Mr. Bowles is avowedly the champion and the poet of nature. Art and the arts are dragged, some before, and others behind his chariot. Pope, where he deals with passion, and with the nature of the naturals of the day, is allowed even by themselves to be sublime; but they complain that too soon—
“He stoop’d to truth and moralised his song,”
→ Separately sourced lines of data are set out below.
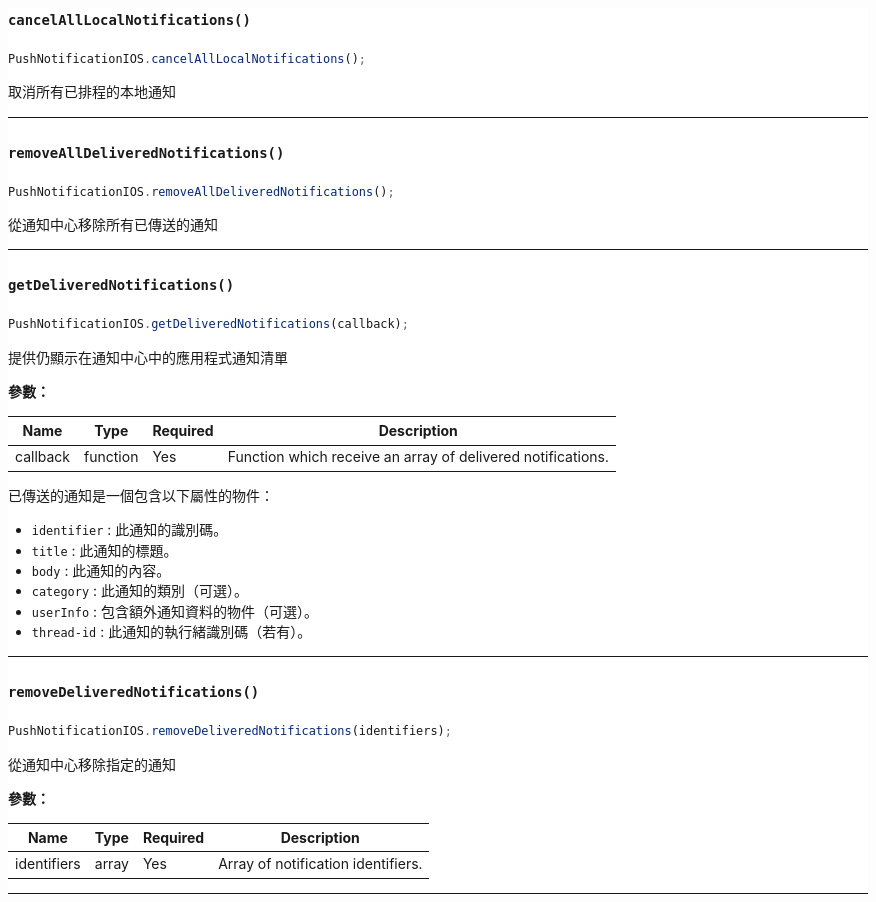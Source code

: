 
### `cancelAllLocalNotifications()`

```jsx
PushNotificationIOS.cancelAllLocalNotifications();
```

取消所有已排程的本地通知

---

### `removeAllDeliveredNotifications()`

```jsx
PushNotificationIOS.removeAllDeliveredNotifications();
```

從通知中心移除所有已傳送的通知

---

### `getDeliveredNotifications()`

```jsx
PushNotificationIOS.getDeliveredNotifications(callback);
```

提供仍顯示在通知中心中的應用程式通知清單

**參數：**

| Name     | Type     | Required | Description                                                 |
| -------- | -------- | -------- | ----------------------------------------------------------- |
| callback | function | Yes      | Function which receive an array of delivered notifications. |

已傳送的通知是一個包含以下屬性的物件：

- `identifier` : 此通知的識別碼。
- `title` : 此通知的標題。
- `body` : 此通知的內容。
- `category` : 此通知的類別（可選）。
- `userInfo` : 包含額外通知資料的物件（可選）。
- `thread-id` : 此通知的執行緒識別碼（若有）。

---

### `removeDeliveredNotifications()`

```jsx
PushNotificationIOS.removeDeliveredNotifications(identifiers);
```

從通知中心移除指定的通知

**參數：**

| Name        | Type  | Required | Description                        |
| ----------- | ----- | -------- | ---------------------------------- |
| identifiers | array | Yes      | Array of notification identifiers. |

---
and there even they allow him to be unrivalled. He has succeeded, and even surpassed them, when he chose, in their own pretended province. Let us see what their Coryphaeus effects in Pope’s. But it is too pitiable, it is too melancholy, to see Mr. Bowles “sinning” not “up” but “down” as a poet to his lowest depth as an editor. By the way, Mr. Bowles is always quoting Pope. I grant that there is no poet—not Shakspeare himself—who can be so often quoted, with reference to life;—but his editor is so like the devil quoting Scripture, that I could wish Mr. Bowles in his proper place, quoting in the pulpit.
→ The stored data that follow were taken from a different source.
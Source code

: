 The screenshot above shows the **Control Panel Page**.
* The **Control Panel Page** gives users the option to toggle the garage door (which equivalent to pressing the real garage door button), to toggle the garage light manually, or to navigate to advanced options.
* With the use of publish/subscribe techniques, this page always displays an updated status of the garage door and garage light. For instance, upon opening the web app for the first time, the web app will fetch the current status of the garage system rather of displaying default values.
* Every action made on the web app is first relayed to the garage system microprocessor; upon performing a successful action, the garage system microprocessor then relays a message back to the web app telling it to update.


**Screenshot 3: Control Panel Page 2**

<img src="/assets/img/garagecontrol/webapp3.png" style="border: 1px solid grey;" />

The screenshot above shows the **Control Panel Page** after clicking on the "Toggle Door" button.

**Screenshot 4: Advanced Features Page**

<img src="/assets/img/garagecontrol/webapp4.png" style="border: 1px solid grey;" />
And now for his lines. But it is painful—painful—to see such a suicide, though at the shrine of Pope. I can’t copy them all:—
“Shall the rank, loathsome miscreant
of the age
Sit, like a night-mare, grinning o’er
a page.”
“Whose pye-bald character so aptly
suit
The two extremes of Bantam and of Brute,
Compound grotesque of sullenness and show,
The chattering magpie, and the croaking
crow.”
“Whose heart contends with thy Saturnian
head,
A root of hemlock, and a lump of lead.
Gilchrist proceed,” &c. &c.
“And thus stand forth, spite of
thy venom’d foam,
To give thee bite for bite, or
lash thee limping home.”
With regard to the last line, the only one upon which I shall venture for fear of infection, I would advise Mr. Gilchrist to keep out of the way of such reciprocal morsure—unless he has more faith in the “Ormskirk medicine” than most people, or may wish to anticipate the pension of the recent German professor, (I forget his name, but it is advertised and full of consonants,) who presented his memoir of an infallible remedy for the hydrophobia to the German diet last month, coupled with the philanthropic condition of a large annuity, provided that his cure cured. Let him begin with the editor of Pope, and double his demand.
Yours ever,
BYRON.
To John Murray, Esq.
P.S. Amongst the above-mentioned lines there occurs the following, applied to Pope—
“The assassin’s vengeance, and the coward’s lie.”